Dario Amodei of Google Deepbrain, who co-authored the paper on concrete problems in AI safety, gave the next talk. He said that the public focus is too much on AGI/ASI and wants more focus on concrete/empirical approaches. He discussed the same problems that pose issues in advanced general AI, including flawed objective functions and reward hacking. He said that he sees long term concerns about AGI/ASI as "extreme versions of accident risk" and that he thinks it's too early to work directly on them, but he believes that if you want to deal with them then the best way to do it is to start with safety in current systems.
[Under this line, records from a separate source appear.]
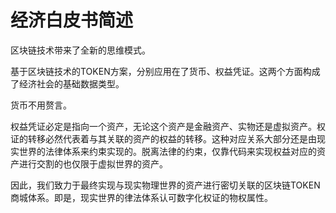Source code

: # 经济白皮书简述

区块链技术带来了全新的思维模式。

基于区块链技术的TOKEN方案，分别应用在了货币、权益凭证。这两个方面构成了经济社会的基础数据类型。

货币不用赘言。

权益凭证必定是指向一个资产，无论这个资产是金融资产、实物还是虚拟资产。权证的转移必然代表着与其关联的资产的权益的转移。这种对应关系大部分还是由现实世界的法律体系来约束实现的。脱离法律的约束，仅靠代码来实现权益对应的资产进行交割的也仅限于虚拟世界的资产。

因此，我们致力于最终实现与现实物理世界的资产进行密切关联的区块链TOKEN商城体系。即是，现实世界的律法体系认可数字化权证的物权属性。

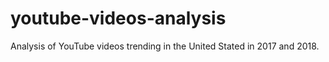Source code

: # youtube-videos-analysis
Analysis of YouTube videos trending in the United Stated in 2017 and 2018.
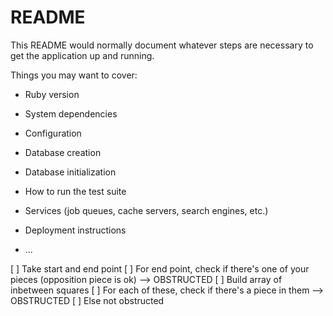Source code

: # README

This README would normally document whatever steps are necessary to get the
application up and running.

Things you may want to cover:

* Ruby version

* System dependencies

* Configuration

* Database creation

* Database initialization

* How to run the test suite

* Services (job queues, cache servers, search engines, etc.)

* Deployment instructions

* ...

[ ] Take start and end point
[ ] For end point, check if there's one of your pieces (opposition piece is ok) --> OBSTRUCTED
[ ] Build array of inbetween squares
[ ] For each of these, check if there's a piece in them --> OBSTRUCTED
[ ] Else not obstructed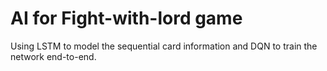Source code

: # AI for Fight-with-lord game
Using LSTM to model the sequential card information and DQN to train the network end-to-end.
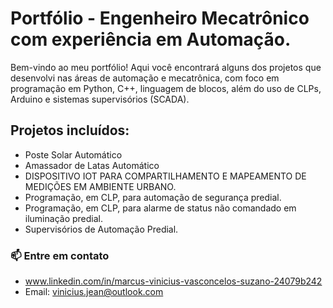 # Portfólio - Engenheiro Mecatrônico com experiência em Automação.

Bem-vindo ao meu portfólio! Aqui você encontrará alguns dos projetos que desenvolvi nas áreas de automação e mecatrônica, com foco em programação em Python, C++, linguagem de blocos, além do uso de CLPs, Arduino e sistemas supervisórios (SCADA).

## Projetos incluídos:
- Poste Solar Automático
- Amassador de Latas Automático
- DISPOSITIVO IOT PARA COMPARTILHAMENTO E MAPEAMENTO DE MEDIÇÕES EM AMBIENTE URBANO.
- Programação, em CLP, para automação de segurança predial.
- Programação, em CLP, para alarme de status não comandado em iluminação predial.
- Supervisórios de Automação Predial.

### 📫 Entre em contato
- www.linkedin.com/in/marcus-vinicius-vasconcelos-suzano-24079b242
- Email: vinicius.jean@outlook.com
Mostly he summarized the Google paper in his talk.

In her presentation, Claire Le Goues of CMU said "before we talk about Skynet we should focus on problems that we already have." She mostly talked about analogies between software bugs and AI safety, the similarities and differences between the two and what we can learn from software debugging to help with AI safety.

Robert Rahmer of IARPA discussed CAUSE, a cyberintelligence forecasting program which promises to help predict cyber attacks. It is a program which is still being put together.
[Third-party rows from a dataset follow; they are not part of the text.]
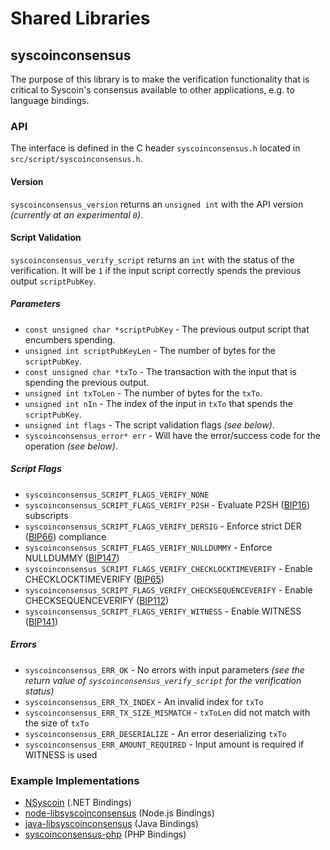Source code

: Shared Libraries
================

## syscoinconsensus

The purpose of this library is to make the verification functionality that is critical to Syscoin's consensus available to other applications, e.g. to language bindings.

### API

The interface is defined in the C header `syscoinconsensus.h` located in  `src/script/syscoinconsensus.h`.

#### Version

`syscoinconsensus_version` returns an `unsigned int` with the API version *(currently at an experimental `0`)*.

#### Script Validation

`syscoinconsensus_verify_script` returns an `int` with the status of the verification. It will be `1` if the input script correctly spends the previous output `scriptPubKey`.

##### Parameters
- `const unsigned char *scriptPubKey` - The previous output script that encumbers spending.
- `unsigned int scriptPubKeyLen` - The number of bytes for the `scriptPubKey`.
- `const unsigned char *txTo` - The transaction with the input that is spending the previous output.
- `unsigned int txToLen` - The number of bytes for the `txTo`.
- `unsigned int nIn` - The index of the input in `txTo` that spends the `scriptPubKey`.
- `unsigned int flags` - The script validation flags *(see below)*.
- `syscoinconsensus_error* err` - Will have the error/success code for the operation *(see below)*.

##### Script Flags
- `syscoinconsensus_SCRIPT_FLAGS_VERIFY_NONE`
- `syscoinconsensus_SCRIPT_FLAGS_VERIFY_P2SH` - Evaluate P2SH ([BIP16](https://github.com/syscoin/bips/blob/master/bip-0016.mediawiki)) subscripts
- `syscoinconsensus_SCRIPT_FLAGS_VERIFY_DERSIG` - Enforce strict DER ([BIP66](https://github.com/syscoin/bips/blob/master/bip-0066.mediawiki)) compliance
- `syscoinconsensus_SCRIPT_FLAGS_VERIFY_NULLDUMMY` - Enforce NULLDUMMY ([BIP147](https://github.com/syscoin/bips/blob/master/bip-0147.mediawiki))
- `syscoinconsensus_SCRIPT_FLAGS_VERIFY_CHECKLOCKTIMEVERIFY` - Enable CHECKLOCKTIMEVERIFY ([BIP65](https://github.com/syscoin/bips/blob/master/bip-0065.mediawiki))
- `syscoinconsensus_SCRIPT_FLAGS_VERIFY_CHECKSEQUENCEVERIFY` - Enable CHECKSEQUENCEVERIFY ([BIP112](https://github.com/syscoin/bips/blob/master/bip-0112.mediawiki))
- `syscoinconsensus_SCRIPT_FLAGS_VERIFY_WITNESS` - Enable WITNESS ([BIP141](https://github.com/syscoin/bips/blob/master/bip-0141.mediawiki))

##### Errors
- `syscoinconsensus_ERR_OK` - No errors with input parameters *(see the return value of `syscoinconsensus_verify_script` for the verification status)*
- `syscoinconsensus_ERR_TX_INDEX` - An invalid index for `txTo`
- `syscoinconsensus_ERR_TX_SIZE_MISMATCH` - `txToLen` did not match with the size of `txTo`
- `syscoinconsensus_ERR_DESERIALIZE` - An error deserializing `txTo`
- `syscoinconsensus_ERR_AMOUNT_REQUIRED` - Input amount is required if WITNESS is used

### Example Implementations
- [NSyscoin](https://github.com/NicolasDorier/NSyscoin/blob/master/NSyscoin/Script.cs#L814) (.NET Bindings)
- [node-libsyscoinconsensus](https://github.com/bitpay/node-libsyscoinconsensus) (Node.js Bindings)
- [java-libsyscoinconsensus](https://github.com/dexX7/java-libsyscoinconsensus) (Java Bindings)
- [syscoinconsensus-php](https://github.com/Bit-Wasp/syscoinconsensus-php) (PHP Bindings)
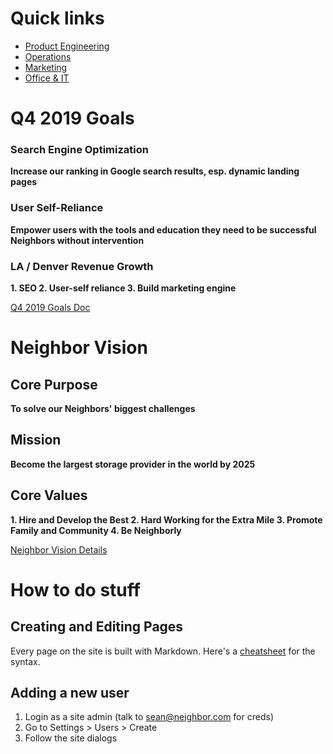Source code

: <!-- TITLE: Neighbor wiki -->
<!-- SUBTITLE: Welcome to the best company on earth -->

# Quick links

* [Product Engineering](/engineering)
* [Operations](/ops)
* [Marketing](/marketing)
* [Office & IT](/it)

# Q4 2019 Goals
### Search Engine Optimization
**Increase our ranking in Google search results, esp. dynamic landing pages**

### User Self-Reliance
**Empower users with the tools and education they need to be successful Neighbors without intervention**

### LA / Denver Revenue Growth
**1. SEO
2. User-self reliance
3. Build marketing engine**

[Q4 2019 Goals Doc](https://docs.google.com/document/d/1P9zTjpZ5L1qstiusrna4suGilt-l_fRNckTRo4YCmvM/edit "Q4 2019 Goals Doc")

# Neighbor Vision
## Core Purpose
**To solve our Neighbors' biggest challenges**

## Mission
**Become the largest storage provider in the world by 2025**

## Core Values
**1. Hire and Develop the Best
2. Hard Working for the Extra Mile
3. Promote Family and Community
4. Be Neighborly**

[Neighbor Vision Details](https://docs.google.com/presentation/d/1cFn9-IumT4GFj3IIEo7WHslWisVGoy02RmuE3KI84WA/edit?usp=sharing "Neighbor Vision Details")
# How to do stuff

## Creating and Editing Pages
Every page on the site is built with Markdown.  Here's a [cheatsheet](https://github.com/adam-p/markdown-here/wiki/Markdown-Cheatsheet) for the syntax.

## Adding a new user
1. Login as a site admin (talk to sean@neighbor.com for creds)
1. Go to Settings > Users > Create
1. Follow the site dialogs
In the panel of the above three, autonomous weapons were discussed, but no clear policy stances were presented.

John Launchbury gave a talk on DARPA research and the big picture of AI development. He pointed out that DARPA work leads to commercial applications and that progress in AI comes from sustained government investment. He classified AI capabilities into "describing," "predicting," and "explaining" in order of increasing difficulty, and he pointed out that old fashioned "describing" still plays a large role in AI verification. He said that "explaining" AIs would need transparent decisionmaking and probabilistic programming (the latter would also be discussed by others at the conference).

The next talk came from Jason Gaverick Matheny, the director of IARPA. Matheny talked about four requirements in current and future AI systems: verification, validation, security, and control. He wanted "auditability" in AI systems as a weaker form of explainability. He talked about the importance of "corner cases" for national intelligence purposes, the low probability, high stakes situations where we have limited data - these are situations where we have significant need for analysis but where the traditional machine learning approach doesn't work because of its overwhelming focus on data. Another aspect of national defense is that it has a slower decision tempo, longer timelines, and longer-viewing optics about future events.
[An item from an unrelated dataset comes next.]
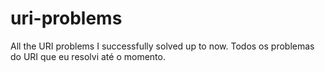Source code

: # uri-problems
All the URI problems I successfully solved up to now. Todos os problemas do URI que eu resolvi até o momento.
He said that assessing local progress in machine learning development would be important for global security and that we therefore need benchmarks to measure progress in AIs. He ended with a concrete invitation for research proposals from anyone (educated or not), for both large scale research and for smaller studies ("seedlings") that could take us "from disbelief to doubt".

The difference in timescales between different groups was something I noticed later on, after hearing someone from the DoD describe their agency as having a longer timeframe than the Homeland Security Agency, and someone from the White House describe their work as being crisis reactionary.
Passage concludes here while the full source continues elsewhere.